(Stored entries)
··········
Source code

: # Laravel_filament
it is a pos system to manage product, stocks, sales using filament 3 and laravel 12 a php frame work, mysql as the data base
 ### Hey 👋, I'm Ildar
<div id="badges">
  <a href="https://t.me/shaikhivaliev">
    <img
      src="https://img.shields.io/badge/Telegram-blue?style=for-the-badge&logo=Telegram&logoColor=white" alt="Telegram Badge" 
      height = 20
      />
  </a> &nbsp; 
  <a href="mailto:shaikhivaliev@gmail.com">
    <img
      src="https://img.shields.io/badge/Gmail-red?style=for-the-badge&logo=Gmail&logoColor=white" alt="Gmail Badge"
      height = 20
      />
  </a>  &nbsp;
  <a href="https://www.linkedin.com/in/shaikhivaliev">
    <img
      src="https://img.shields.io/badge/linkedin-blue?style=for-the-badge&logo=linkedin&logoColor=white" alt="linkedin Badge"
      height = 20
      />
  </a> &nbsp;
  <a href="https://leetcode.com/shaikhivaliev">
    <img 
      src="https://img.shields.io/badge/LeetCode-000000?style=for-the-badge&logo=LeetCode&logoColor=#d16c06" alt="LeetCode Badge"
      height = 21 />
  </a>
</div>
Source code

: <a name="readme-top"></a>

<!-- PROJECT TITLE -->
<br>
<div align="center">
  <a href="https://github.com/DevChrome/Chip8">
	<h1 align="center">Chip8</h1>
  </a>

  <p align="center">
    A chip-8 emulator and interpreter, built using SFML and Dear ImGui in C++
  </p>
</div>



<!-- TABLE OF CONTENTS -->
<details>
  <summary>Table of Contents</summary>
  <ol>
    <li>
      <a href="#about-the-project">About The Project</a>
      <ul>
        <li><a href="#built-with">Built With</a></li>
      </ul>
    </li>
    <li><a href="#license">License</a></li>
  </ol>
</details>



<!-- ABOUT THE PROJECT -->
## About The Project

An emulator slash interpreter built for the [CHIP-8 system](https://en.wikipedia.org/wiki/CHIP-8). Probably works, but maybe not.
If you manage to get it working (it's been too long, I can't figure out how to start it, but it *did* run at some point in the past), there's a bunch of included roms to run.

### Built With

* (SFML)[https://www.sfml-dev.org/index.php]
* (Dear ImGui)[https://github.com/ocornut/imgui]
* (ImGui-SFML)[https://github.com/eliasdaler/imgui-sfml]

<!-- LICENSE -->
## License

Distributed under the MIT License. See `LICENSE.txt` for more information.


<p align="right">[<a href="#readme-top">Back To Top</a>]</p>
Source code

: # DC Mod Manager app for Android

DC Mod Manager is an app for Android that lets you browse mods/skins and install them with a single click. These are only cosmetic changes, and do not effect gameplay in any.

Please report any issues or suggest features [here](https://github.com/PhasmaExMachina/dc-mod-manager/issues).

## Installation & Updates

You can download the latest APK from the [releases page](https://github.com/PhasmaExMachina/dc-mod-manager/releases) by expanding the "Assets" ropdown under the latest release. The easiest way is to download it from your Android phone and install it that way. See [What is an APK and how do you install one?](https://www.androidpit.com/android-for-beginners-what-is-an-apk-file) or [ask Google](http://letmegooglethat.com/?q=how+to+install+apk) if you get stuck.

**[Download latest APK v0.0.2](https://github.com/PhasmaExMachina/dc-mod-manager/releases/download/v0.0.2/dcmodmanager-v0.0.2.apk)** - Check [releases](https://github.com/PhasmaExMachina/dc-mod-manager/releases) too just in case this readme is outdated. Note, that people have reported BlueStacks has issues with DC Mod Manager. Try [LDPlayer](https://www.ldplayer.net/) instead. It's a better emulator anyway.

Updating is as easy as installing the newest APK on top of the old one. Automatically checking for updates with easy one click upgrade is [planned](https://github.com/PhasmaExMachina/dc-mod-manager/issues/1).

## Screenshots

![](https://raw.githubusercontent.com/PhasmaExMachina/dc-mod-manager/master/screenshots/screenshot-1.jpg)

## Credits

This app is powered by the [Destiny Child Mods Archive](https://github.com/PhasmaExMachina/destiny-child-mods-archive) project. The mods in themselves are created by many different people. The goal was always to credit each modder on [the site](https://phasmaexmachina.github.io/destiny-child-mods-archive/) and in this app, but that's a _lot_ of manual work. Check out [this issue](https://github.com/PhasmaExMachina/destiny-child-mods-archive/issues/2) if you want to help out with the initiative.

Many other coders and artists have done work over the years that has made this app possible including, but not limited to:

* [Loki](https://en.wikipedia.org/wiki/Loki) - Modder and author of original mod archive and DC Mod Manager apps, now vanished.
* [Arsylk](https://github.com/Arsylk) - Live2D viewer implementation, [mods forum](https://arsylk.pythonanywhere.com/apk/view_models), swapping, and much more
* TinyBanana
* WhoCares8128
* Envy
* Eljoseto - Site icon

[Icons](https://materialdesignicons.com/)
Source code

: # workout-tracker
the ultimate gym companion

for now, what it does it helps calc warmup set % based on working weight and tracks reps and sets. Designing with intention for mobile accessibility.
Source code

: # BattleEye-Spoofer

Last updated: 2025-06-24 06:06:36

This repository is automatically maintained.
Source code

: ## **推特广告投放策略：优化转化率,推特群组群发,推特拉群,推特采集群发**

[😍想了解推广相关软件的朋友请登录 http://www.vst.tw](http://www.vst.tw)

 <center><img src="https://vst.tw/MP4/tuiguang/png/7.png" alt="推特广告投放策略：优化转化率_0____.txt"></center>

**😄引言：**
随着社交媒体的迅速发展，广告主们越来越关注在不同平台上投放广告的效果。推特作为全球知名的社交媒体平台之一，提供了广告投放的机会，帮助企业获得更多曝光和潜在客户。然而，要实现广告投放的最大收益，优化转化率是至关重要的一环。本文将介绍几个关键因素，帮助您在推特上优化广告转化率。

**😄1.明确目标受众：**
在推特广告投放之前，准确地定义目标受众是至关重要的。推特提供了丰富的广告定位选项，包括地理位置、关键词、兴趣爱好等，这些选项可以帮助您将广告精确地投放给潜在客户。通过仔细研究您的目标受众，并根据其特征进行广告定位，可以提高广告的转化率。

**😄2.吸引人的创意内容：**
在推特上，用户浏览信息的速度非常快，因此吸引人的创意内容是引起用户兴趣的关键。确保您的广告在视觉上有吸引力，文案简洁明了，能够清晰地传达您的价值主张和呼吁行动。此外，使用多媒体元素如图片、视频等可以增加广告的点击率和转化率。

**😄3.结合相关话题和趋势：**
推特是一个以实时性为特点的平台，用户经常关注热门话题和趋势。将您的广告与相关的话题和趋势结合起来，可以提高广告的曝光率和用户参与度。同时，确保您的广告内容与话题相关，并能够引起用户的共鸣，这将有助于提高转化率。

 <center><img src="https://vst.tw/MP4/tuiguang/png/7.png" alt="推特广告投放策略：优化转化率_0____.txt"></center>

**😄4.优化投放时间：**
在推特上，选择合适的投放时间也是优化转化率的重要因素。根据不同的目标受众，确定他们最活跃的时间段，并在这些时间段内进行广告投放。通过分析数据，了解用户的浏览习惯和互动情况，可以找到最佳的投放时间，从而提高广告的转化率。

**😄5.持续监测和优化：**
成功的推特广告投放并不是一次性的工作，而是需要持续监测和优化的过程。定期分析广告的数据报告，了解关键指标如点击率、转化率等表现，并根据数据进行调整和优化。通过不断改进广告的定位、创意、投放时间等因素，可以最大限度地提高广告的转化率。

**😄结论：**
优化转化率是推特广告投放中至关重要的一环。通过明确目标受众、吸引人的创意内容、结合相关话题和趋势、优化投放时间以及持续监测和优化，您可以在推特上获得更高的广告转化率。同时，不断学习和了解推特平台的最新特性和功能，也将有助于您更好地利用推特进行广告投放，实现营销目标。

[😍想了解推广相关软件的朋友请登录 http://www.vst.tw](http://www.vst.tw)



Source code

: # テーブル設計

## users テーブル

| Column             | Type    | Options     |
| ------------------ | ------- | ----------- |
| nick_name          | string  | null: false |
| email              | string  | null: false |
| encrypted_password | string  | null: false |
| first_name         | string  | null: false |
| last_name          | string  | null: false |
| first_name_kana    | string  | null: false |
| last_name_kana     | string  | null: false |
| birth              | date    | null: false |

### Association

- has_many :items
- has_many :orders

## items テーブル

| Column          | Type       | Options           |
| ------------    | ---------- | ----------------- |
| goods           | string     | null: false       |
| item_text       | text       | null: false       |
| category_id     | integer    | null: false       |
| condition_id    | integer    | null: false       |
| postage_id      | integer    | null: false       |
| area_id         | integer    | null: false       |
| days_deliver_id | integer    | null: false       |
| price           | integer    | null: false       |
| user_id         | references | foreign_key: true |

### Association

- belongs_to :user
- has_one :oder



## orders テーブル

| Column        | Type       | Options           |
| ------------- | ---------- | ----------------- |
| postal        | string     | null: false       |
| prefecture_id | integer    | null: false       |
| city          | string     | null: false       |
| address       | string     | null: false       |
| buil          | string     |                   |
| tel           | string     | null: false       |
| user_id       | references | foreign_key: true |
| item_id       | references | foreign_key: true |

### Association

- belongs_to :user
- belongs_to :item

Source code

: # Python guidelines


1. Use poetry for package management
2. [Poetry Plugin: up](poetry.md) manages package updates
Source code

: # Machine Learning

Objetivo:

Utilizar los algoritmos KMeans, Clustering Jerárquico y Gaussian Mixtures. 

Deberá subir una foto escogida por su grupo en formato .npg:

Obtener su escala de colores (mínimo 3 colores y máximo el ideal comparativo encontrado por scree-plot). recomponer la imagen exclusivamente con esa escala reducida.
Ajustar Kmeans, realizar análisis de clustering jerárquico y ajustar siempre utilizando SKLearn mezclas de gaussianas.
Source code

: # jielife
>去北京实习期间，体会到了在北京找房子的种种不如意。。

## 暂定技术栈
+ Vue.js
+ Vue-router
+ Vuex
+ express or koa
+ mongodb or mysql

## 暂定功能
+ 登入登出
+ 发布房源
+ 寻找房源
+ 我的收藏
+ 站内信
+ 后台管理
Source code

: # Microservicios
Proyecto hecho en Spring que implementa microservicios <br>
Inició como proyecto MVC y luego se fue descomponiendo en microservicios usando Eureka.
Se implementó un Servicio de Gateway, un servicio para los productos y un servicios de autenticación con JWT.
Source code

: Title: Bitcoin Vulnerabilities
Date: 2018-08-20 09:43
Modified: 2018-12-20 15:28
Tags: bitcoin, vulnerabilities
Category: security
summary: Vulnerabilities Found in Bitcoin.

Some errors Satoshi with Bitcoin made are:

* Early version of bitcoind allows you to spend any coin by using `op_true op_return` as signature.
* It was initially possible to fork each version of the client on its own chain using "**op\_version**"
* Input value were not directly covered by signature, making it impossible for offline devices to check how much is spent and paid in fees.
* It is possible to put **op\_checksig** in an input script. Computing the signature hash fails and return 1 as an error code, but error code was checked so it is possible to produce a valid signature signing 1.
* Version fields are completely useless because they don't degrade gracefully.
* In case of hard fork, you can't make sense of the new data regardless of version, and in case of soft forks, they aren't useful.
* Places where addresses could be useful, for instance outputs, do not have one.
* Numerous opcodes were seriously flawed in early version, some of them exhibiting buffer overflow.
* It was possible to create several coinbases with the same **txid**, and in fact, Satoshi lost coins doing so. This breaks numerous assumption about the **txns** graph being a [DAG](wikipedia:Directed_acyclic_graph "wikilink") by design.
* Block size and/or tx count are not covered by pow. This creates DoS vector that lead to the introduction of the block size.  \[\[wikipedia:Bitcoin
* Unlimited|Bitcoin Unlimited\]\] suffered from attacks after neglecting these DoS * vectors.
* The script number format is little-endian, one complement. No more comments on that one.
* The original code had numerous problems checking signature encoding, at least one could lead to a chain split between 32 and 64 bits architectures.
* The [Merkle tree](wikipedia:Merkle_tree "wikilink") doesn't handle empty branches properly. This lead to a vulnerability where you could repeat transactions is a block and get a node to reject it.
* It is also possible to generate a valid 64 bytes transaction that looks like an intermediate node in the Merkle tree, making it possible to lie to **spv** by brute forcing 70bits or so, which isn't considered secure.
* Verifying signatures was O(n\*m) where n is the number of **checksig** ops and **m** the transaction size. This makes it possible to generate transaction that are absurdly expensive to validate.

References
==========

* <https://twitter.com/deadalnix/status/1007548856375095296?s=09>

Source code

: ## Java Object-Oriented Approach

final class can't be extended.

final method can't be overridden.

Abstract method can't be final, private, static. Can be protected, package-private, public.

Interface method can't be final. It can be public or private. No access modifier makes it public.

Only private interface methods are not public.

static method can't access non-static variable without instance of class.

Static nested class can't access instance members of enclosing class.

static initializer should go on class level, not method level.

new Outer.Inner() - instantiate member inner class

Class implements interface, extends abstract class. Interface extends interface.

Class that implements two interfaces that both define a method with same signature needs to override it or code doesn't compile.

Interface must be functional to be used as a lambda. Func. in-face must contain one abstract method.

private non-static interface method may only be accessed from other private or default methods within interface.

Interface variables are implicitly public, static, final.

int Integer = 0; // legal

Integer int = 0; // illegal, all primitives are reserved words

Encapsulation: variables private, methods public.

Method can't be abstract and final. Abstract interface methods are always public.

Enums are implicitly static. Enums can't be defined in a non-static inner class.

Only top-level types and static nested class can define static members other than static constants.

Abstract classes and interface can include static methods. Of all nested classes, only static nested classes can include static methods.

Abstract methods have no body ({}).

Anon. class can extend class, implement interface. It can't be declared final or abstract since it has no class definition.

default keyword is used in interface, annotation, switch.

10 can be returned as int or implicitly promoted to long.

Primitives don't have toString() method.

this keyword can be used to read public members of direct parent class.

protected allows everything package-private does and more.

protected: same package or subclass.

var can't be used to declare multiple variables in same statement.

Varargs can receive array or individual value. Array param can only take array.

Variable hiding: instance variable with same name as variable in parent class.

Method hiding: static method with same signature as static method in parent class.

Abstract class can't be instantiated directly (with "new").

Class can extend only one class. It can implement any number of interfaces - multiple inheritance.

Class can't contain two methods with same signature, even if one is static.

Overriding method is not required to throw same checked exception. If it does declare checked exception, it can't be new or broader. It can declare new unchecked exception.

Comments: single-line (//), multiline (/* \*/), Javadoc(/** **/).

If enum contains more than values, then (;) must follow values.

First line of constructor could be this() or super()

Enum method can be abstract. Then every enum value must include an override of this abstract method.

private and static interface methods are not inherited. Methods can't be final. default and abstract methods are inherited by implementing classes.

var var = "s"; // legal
··········
• [Your assignment]
Write down, word for word, the lines above from the one containing "protected allows everything" through the one containing "Varargs can receive", both ends included.

• [Answer section]
protected allows everything package-private does and more.

protected: same package or subclass.

var can't be used to declare multiple variables in same statement.

Varargs can receive array or individual value. Array param can only take array.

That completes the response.